■ **RECORDS SUPPLIED**:
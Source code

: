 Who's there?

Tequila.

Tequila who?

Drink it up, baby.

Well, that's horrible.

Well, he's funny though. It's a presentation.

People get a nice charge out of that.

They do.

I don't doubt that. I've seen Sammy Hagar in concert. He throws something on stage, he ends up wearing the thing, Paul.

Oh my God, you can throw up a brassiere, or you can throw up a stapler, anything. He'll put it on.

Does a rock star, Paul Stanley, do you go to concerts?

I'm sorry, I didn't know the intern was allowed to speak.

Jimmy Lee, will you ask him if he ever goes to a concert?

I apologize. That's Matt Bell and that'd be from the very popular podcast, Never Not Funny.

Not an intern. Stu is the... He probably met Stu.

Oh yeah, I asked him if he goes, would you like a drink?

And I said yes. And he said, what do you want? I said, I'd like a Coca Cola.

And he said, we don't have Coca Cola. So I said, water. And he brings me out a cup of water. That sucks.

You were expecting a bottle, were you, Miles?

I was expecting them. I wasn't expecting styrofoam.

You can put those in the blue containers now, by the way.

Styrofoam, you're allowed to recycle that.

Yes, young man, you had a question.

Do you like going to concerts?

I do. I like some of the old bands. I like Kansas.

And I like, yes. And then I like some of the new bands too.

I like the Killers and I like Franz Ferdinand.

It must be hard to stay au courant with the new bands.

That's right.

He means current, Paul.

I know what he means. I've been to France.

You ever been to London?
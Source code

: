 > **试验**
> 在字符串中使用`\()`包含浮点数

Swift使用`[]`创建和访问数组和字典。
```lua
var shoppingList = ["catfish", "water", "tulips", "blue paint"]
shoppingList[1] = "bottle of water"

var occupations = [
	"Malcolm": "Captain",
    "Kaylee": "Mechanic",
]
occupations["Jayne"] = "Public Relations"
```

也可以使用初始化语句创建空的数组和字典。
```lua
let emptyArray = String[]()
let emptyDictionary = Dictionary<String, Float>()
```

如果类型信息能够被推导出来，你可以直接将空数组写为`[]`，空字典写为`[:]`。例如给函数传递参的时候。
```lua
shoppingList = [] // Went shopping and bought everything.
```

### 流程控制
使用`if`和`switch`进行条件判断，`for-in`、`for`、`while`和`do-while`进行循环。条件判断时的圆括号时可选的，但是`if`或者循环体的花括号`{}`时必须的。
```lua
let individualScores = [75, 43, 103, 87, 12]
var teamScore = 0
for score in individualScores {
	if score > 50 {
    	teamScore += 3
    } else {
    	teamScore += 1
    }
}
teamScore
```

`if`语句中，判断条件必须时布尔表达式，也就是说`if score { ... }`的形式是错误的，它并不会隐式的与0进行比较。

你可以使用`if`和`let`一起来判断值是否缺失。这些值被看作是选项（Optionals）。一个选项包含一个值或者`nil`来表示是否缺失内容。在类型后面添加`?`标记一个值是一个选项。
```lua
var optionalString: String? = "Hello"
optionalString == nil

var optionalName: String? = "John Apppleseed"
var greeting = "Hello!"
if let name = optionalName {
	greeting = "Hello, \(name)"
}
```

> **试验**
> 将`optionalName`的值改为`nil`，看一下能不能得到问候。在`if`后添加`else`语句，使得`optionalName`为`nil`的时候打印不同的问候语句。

■ **WHAT THE TASK ASKS**:
Everything in the listing should be written out exactly.

■ **ANSWER SECTION**:
Source code

: Who's there?

Tequila.

Tequila who?

Drink it up, baby.

Well, that's horrible.

Well, he's funny though. It's a presentation.

People get a nice charge out of that.

They do.

I don't doubt that. I've seen Sammy Hagar in concert. He throws something on stage, he ends up wearing the thing, Paul.

Oh my God, you can throw up a brassiere, or you can throw up a stapler, anything. He'll put it on.

Does a rock star, Paul Stanley, do you go to concerts?

I'm sorry, I didn't know the intern was allowed to speak.

Jimmy Lee, will you ask him if he ever goes to a concert?

I apologize. That's Matt Bell and that'd be from the very popular podcast, Never Not Funny.

Not an intern. Stu is the... He probably met Stu.

Oh yeah, I asked him if he goes, would you like a drink?

And I said yes. And he said, what do you want? I said, I'd like a Coca Cola.

And he said, we don't have Coca Cola. So I said, water. And he brings me out a cup of water. That sucks.

You were expecting a bottle, were you, Miles?

I was expecting them. I wasn't expecting styrofoam.

You can put those in the blue containers now, by the way.

Styrofoam, you're allowed to recycle that.

Yes, young man, you had a question.

Do you like going to concerts?

I do. I like some of the old bands. I like Kansas.

And I like, yes. And then I like some of the new bands too.

I like the Killers and I like Franz Ferdinand.

It must be hard to stay au courant with the new bands.

That's right.

He means current, Paul.

I know what he means. I've been to France.

You ever been to London?
Source code

: > **试验**
> 在字符串中使用`\()`包含浮点数

Swift使用`[]`创建和访问数组和字典。
```lua
var shoppingList = ["catfish", "water", "tulips", "blue paint"]
shoppingList[1] = "bottle of water"

var occupations = [
	"Malcolm": "Captain",
    "Kaylee": "Mechanic",
]
occupations["Jayne"] = "Public Relations"
```

也可以使用初始化语句创建空的数组和字典。
```lua
let emptyArray = String[]()
let emptyDictionary = Dictionary<String, Float>()
```

如果类型信息能够被推导出来，你可以直接将空数组写为`[]`，空字典写为`[:]`。例如给函数传递参的时候。
```lua
shoppingList = [] // Went shopping and bought everything.
```

### 流程控制
使用`if`和`switch`进行条件判断，`for-in`、`for`、`while`和`do-while`进行循环。条件判断时的圆括号时可选的，但是`if`或者循环体的花括号`{}`时必须的。
```lua
let individualScores = [75, 43, 103, 87, 12]
var teamScore = 0
for score in individualScores {
	if score > 50 {
    	teamScore += 3
    } else {
    	teamScore += 1
    }
}
teamScore
```

`if`语句中，判断条件必须时布尔表达式，也就是说`if score { ... }`的形式是错误的，它并不会隐式的与0进行比较。

你可以使用`if`和`let`一起来判断值是否缺失。这些值被看作是选项（Optionals）。一个选项包含一个值或者`nil`来表示是否缺失内容。在类型后面添加`?`标记一个值是一个选项。
```lua
var optionalString: String? = "Hello"
optionalString == nil

var optionalName: String? = "John Apppleseed"
var greeting = "Hello!"
if let name = optionalName {
	greeting = "Hello, \(name)"
}
```

> **试验**
> 将`optionalName`的值改为`nil`，看一下能不能得到问候。在`if`后添加`else`语句，使得`optionalName`为`nil`的时候打印不同的问候语句。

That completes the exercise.